**Task details**
Without changing anything, copy out each entry.

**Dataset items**

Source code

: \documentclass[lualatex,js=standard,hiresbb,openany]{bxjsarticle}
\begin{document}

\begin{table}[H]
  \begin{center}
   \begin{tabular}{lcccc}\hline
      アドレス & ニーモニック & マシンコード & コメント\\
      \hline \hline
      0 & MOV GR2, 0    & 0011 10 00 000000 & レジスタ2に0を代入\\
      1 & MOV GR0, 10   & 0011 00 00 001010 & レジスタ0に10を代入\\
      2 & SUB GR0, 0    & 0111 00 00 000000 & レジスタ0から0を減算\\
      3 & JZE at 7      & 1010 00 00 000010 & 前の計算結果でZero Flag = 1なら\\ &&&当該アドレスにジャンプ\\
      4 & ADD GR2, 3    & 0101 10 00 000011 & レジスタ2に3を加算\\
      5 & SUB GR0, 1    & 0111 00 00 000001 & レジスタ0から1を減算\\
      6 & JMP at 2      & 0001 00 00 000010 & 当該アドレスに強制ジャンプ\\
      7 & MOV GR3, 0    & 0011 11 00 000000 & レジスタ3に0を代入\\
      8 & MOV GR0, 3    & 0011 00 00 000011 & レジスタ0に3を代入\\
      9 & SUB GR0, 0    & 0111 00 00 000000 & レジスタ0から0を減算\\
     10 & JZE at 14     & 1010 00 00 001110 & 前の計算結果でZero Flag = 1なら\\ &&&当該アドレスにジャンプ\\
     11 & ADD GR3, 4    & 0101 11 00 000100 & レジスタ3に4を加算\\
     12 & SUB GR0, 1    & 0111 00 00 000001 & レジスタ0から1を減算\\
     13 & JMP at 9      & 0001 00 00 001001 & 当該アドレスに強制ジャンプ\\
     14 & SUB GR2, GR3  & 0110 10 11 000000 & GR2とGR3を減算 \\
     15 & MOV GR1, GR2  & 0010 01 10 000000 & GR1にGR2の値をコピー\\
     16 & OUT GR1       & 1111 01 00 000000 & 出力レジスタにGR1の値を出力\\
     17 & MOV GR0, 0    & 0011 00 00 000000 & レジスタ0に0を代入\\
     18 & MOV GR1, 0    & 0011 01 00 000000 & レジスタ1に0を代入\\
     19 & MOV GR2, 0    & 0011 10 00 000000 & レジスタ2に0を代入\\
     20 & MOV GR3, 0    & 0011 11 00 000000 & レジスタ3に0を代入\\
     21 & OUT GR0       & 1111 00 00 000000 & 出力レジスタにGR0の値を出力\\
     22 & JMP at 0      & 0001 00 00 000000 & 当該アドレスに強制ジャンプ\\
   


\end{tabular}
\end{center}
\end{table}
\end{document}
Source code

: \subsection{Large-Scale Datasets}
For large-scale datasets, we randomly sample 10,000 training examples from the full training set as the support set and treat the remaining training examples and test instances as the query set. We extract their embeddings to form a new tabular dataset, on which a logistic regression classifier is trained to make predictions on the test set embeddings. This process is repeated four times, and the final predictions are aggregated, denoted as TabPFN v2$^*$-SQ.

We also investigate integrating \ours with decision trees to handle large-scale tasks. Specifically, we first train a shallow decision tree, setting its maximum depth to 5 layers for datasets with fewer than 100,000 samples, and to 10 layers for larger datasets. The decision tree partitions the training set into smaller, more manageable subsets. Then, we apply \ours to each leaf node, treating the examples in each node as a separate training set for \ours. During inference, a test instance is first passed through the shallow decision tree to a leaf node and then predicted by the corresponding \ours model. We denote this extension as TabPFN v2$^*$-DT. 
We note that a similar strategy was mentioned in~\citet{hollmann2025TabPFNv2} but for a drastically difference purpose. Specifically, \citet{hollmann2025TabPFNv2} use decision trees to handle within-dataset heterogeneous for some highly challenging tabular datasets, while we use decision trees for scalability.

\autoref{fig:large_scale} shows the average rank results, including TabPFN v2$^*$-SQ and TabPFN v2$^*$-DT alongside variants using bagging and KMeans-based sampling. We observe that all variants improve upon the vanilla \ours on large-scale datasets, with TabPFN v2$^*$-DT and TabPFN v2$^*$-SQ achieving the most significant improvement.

**Solution to this problem**
Source code

: \documentclass[lualatex,js=standard,hiresbb,openany]{bxjsarticle}
\begin{document}

\begin{table}[H]
  \begin{center}
   \begin{tabular}{lcccc}\hline
      アドレス & ニーモニック & マシンコード & コメント\\
      \hline \hline
      0 & MOV GR2, 0    & 0011 10 00 000000 & レジスタ2に0を代入\\
      1 & MOV GR0, 10   & 0011 00 00 001010 & レジスタ0に10を代入\\
      2 & SUB GR0, 0    & 0111 00 00 000000 & レジスタ0から0を減算\\
      3 & JZE at 7      & 1010 00 00 000010 & 前の計算結果でZero Flag = 1なら\\ &&&当該アドレスにジャンプ\\
      4 & ADD GR2, 3    & 0101 10 00 000011 & レジスタ2に3を加算\\
      5 & SUB GR0, 1    & 0111 00 00 000001 & レジスタ0から1を減算\\
      6 & JMP at 2      & 0001 00 00 000010 & 当該アドレスに強制ジャンプ\\
      7 & MOV GR3, 0    & 0011 11 00 000000 & レジスタ3に0を代入\\
      8 & MOV GR0, 3    & 0011 00 00 000011 & レジスタ0に3を代入\\
      9 & SUB GR0, 0    & 0111 00 00 000000 & レジスタ0から0を減算\\
     10 & JZE at 14     & 1010 00 00 001110 & 前の計算結果でZero Flag = 1なら\\ &&&当該アドレスにジャンプ\\
     11 & ADD GR3, 4    & 0101 11 00 000100 & レジスタ3に4を加算\\
     12 & SUB GR0, 1    & 0111 00 00 000001 & レジスタ0から1を減算\\
     13 & JMP at 9      & 0001 00 00 001001 & 当該アドレスに強制ジャンプ\\
     14 & SUB GR2, GR3  & 0110 10 11 000000 & GR2とGR3を減算 \\
     15 & MOV GR1, GR2  & 0010 01 10 000000 & GR1にGR2の値をコピー\\
     16 & OUT GR1       & 1111 01 00 000000 & 出力レジスタにGR1の値を出力\\
     17 & MOV GR0, 0    & 0011 00 00 000000 & レジスタ0に0を代入\\
     18 & MOV GR1, 0    & 0011 01 00 000000 & レジスタ1に0を代入\\
     19 & MOV GR2, 0    & 0011 10 00 000000 & レジスタ2に0を代入\\
     20 & MOV GR3, 0    & 0011 11 00 000000 & レジスタ3に0を代入\\
     21 & OUT GR0       & 1111 00 00 000000 & 出力レジスタにGR0の値を出力\\
     22 & JMP at 0      & 0001 00 00 000000 & 当該アドレスに強制ジャンプ\\
   


\end{tabular}
\end{center}
\end{table}
\end{document}
Source code

: \subsection{Large-Scale Datasets}
For large-scale datasets, we randomly sample 10,000 training examples from the full training set as the support set and treat the remaining training examples and test instances as the query set. We extract their embeddings to form a new tabular dataset, on which a logistic regression classifier is trained to make predictions on the test set embeddings. This process is repeated four times, and the final predictions are aggregated, denoted as TabPFN v2$^*$-SQ.

We also investigate integrating \ours with decision trees to handle large-scale tasks. Specifically, we first train a shallow decision tree, setting its maximum depth to 5 layers for datasets with fewer than 100,000 samples, and to 10 layers for larger datasets. The decision tree partitions the training set into smaller, more manageable subsets. Then, we apply \ours to each leaf node, treating the examples in each node as a separate training set for \ours. During inference, a test instance is first passed through the shallow decision tree to a leaf node and then predicted by the corresponding \ours model. We denote this extension as TabPFN v2$^*$-DT. 
We note that a similar strategy was mentioned in~\citet{hollmann2025TabPFNv2} but for a drastically difference purpose. Specifically, \citet{hollmann2025TabPFNv2} use decision trees to handle within-dataset heterogeneous for some highly challenging tabular datasets, while we use decision trees for scalability.

\autoref{fig:large_scale} shows the average rank results, including TabPFN v2$^*$-SQ and TabPFN v2$^*$-DT alongside variants using bagging and KMeans-based sampling. We observe that all variants improve upon the vanilla \ours on large-scale datasets, with TabPFN v2$^*$-DT and TabPFN v2$^*$-SQ achieving the most significant improvement.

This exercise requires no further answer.